Since I am in my glorious home of Waco with this amazing fall weather I enhanced the joy in my soul by lighting the saint and Jesus candles I have (if you know about these candles you know how happy they make me) along with good smelling candles, turned off all other lights, put on my CBC hoodie, snuggled up with a great blanket and a warm cup of coffee. Today was a gift in so many ways.
I sat on my sofa and starred at the warm glow of candles and took a deep breath of the cool breeze filling my apartment and was thought back to all the bonds that have been created during falls in Texas. I rekindled a friendship with my bosom buddy this time eight years ago, had my first thanksgiving with almost all of siblings ten years ago, began a friendship with a couple that quickly took me under their wings and turned into family this time five years ago, and this time last year I grew deeper in my bonds with amazing women who have become my sisters .
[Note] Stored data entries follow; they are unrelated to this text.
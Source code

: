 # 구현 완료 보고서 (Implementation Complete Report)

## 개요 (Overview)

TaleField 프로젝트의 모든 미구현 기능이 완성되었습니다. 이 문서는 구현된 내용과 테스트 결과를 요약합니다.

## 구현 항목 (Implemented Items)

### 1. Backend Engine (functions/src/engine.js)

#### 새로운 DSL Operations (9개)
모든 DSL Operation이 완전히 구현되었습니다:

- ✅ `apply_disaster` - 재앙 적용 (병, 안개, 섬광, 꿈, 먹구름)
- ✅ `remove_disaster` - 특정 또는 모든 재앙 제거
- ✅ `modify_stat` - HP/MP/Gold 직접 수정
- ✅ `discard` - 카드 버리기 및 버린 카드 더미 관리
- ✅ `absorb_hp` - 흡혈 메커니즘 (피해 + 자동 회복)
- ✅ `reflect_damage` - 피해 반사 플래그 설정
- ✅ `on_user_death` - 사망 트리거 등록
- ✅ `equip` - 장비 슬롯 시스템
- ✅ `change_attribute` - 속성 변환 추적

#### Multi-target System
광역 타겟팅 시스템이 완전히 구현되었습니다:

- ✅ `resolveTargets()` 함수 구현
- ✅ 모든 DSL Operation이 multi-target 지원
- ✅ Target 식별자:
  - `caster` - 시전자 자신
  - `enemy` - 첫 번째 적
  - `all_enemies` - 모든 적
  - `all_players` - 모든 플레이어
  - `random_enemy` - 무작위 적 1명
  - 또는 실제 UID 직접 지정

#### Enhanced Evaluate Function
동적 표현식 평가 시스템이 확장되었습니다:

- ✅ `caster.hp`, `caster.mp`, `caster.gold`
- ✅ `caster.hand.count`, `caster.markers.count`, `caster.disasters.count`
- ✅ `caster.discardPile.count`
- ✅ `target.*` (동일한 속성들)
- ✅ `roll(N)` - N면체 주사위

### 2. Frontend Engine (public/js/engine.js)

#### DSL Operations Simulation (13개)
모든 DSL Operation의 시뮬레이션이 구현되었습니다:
There is something mysterious about the beholding’s of fall and I joyfully welcome them. May all of you have the pleasure of taking a deep breath that transports you on a marvelous journey down memory lane! Bundle up, let the cool breeze fill your home, have the house lit with the glowing warmth of candles, warm up with a comfy blanket and a good cup of coffee (or tea/hot cocoa).
Joyful blessings to you all and bountiful thanks to all of you who have added to the memories of fall for me.